**Exercise description**
Would you output all the entries below without altering a word?

[Dataset excerpts]
────────────────

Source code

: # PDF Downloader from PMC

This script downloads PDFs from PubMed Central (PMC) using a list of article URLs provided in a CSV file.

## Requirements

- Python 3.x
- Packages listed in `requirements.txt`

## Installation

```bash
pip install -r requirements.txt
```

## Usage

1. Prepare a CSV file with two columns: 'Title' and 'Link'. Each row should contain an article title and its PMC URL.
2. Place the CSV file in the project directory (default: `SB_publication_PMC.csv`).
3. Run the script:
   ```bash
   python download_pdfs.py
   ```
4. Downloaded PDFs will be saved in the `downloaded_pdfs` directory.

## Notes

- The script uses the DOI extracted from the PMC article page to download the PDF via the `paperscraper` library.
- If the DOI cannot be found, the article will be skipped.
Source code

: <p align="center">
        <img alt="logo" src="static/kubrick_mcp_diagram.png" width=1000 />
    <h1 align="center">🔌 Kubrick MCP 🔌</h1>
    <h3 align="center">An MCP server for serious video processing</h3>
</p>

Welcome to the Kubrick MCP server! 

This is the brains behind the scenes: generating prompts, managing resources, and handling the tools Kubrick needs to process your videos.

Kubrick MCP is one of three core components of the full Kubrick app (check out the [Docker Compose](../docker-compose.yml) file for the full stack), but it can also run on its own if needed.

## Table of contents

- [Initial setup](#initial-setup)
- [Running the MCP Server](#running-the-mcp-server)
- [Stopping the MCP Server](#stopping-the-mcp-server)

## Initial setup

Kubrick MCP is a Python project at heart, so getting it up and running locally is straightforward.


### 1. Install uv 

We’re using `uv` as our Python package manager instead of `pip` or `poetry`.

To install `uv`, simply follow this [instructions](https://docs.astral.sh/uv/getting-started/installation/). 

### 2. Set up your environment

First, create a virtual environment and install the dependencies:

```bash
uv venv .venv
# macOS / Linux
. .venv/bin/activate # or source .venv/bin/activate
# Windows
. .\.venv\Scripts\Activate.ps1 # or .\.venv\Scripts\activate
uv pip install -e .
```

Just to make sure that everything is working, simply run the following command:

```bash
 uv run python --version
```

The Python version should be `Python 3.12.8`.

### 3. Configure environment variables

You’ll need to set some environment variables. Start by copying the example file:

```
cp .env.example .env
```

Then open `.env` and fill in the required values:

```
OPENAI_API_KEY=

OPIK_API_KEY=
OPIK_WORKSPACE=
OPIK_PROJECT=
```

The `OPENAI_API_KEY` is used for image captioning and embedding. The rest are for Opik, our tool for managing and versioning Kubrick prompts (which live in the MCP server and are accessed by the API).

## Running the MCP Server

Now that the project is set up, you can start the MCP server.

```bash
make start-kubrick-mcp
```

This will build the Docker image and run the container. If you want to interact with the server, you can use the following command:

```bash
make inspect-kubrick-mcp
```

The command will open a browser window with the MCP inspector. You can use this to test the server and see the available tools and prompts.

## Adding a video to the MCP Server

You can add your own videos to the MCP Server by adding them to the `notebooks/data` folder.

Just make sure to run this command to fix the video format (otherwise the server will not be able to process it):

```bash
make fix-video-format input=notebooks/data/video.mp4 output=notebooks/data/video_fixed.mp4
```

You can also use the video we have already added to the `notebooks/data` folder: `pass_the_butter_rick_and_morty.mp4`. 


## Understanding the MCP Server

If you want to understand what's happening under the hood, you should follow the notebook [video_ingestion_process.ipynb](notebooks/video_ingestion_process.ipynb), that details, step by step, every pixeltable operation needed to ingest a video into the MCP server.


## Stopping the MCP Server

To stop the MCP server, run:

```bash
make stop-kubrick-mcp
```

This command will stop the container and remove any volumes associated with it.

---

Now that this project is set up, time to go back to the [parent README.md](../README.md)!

────────────────

**Exercise response**
Source code

: # PDF Downloader from PMC

This script downloads PDFs from PubMed Central (PMC) using a list of article URLs provided in a CSV file.

## Requirements

- Python 3.x
- Packages listed in `requirements.txt`

## Installation

```bash
pip install -r requirements.txt
```

## Usage

1. Prepare a CSV file with two columns: 'Title' and 'Link'. Each row should contain an article title and its PMC URL.
2. Place the CSV file in the project directory (default: `SB_publication_PMC.csv`).
3. Run the script:
   ```bash
   python download_pdfs.py
   ```
4. Downloaded PDFs will be saved in the `downloaded_pdfs` directory.

## Notes

- The script uses the DOI extracted from the PMC article page to download the PDF via the `paperscraper` library.
- If the DOI cannot be found, the article will be skipped.
Source code

: <p align="center">
        <img alt="logo" src="static/kubrick_mcp_diagram.png" width=1000 />
    <h1 align="center">🔌 Kubrick MCP 🔌</h1>
    <h3 align="center">An MCP server for serious video processing</h3>
</p>

Welcome to the Kubrick MCP server! 

This is the brains behind the scenes: generating prompts, managing resources, and handling the tools Kubrick needs to process your videos.

Kubrick MCP is one of three core components of the full Kubrick app (check out the [Docker Compose](../docker-compose.yml) file for the full stack), but it can also run on its own if needed.

## Table of contents

- [Initial setup](#initial-setup)
- [Running the MCP Server](#running-the-mcp-server)
- [Stopping the MCP Server](#stopping-the-mcp-server)

## Initial setup

Kubrick MCP is a Python project at heart, so getting it up and running locally is straightforward.


### 1. Install uv 

We’re using `uv` as our Python package manager instead of `pip` or `poetry`.

To install `uv`, simply follow this [instructions](https://docs.astral.sh/uv/getting-started/installation/). 

### 2. Set up your environment

First, create a virtual environment and install the dependencies:

```bash
uv venv .venv
# macOS / Linux
. .venv/bin/activate # or source .venv/bin/activate
# Windows
. .\.venv\Scripts\Activate.ps1 # or .\.venv\Scripts\activate
uv pip install -e .
```

Just to make sure that everything is working, simply run the following command:

```bash
 uv run python --version
```

The Python version should be `Python 3.12.8`.

### 3. Configure environment variables

You’ll need to set some environment variables. Start by copying the example file:

```
cp .env.example .env
```

Then open `.env` and fill in the required values:

```
OPENAI_API_KEY=

OPIK_API_KEY=
OPIK_WORKSPACE=
OPIK_PROJECT=
```

The `OPENAI_API_KEY` is used for image captioning and embedding. The rest are for Opik, our tool for managing and versioning Kubrick prompts (which live in the MCP server and are accessed by the API).

## Running the MCP Server

Now that the project is set up, you can start the MCP server.

```bash
make start-kubrick-mcp
```

This will build the Docker image and run the container. If you want to interact with the server, you can use the following command:

```bash
make inspect-kubrick-mcp
```

The command will open a browser window with the MCP inspector. You can use this to test the server and see the available tools and prompts.

## Adding a video to the MCP Server

You can add your own videos to the MCP Server by adding them to the `notebooks/data` folder.

Just make sure to run this command to fix the video format (otherwise the server will not be able to process it):

```bash
make fix-video-format input=notebooks/data/video.mp4 output=notebooks/data/video_fixed.mp4
```

You can also use the video we have already added to the `notebooks/data` folder: `pass_the_butter_rick_and_morty.mp4`. 


## Understanding the MCP Server

If you want to understand what's happening under the hood, you should follow the notebook [video_ingestion_process.ipynb](notebooks/video_ingestion_process.ipynb), that details, step by step, every pixeltable operation needed to ingest a video into the MCP server.


## Stopping the MCP Server

To stop the MCP server, run:

```bash
make stop-kubrick-mcp
```

This command will stop the container and remove any volumes associated with it.

---

Now that this project is set up, time to go back to the [parent README.md](../README.md)!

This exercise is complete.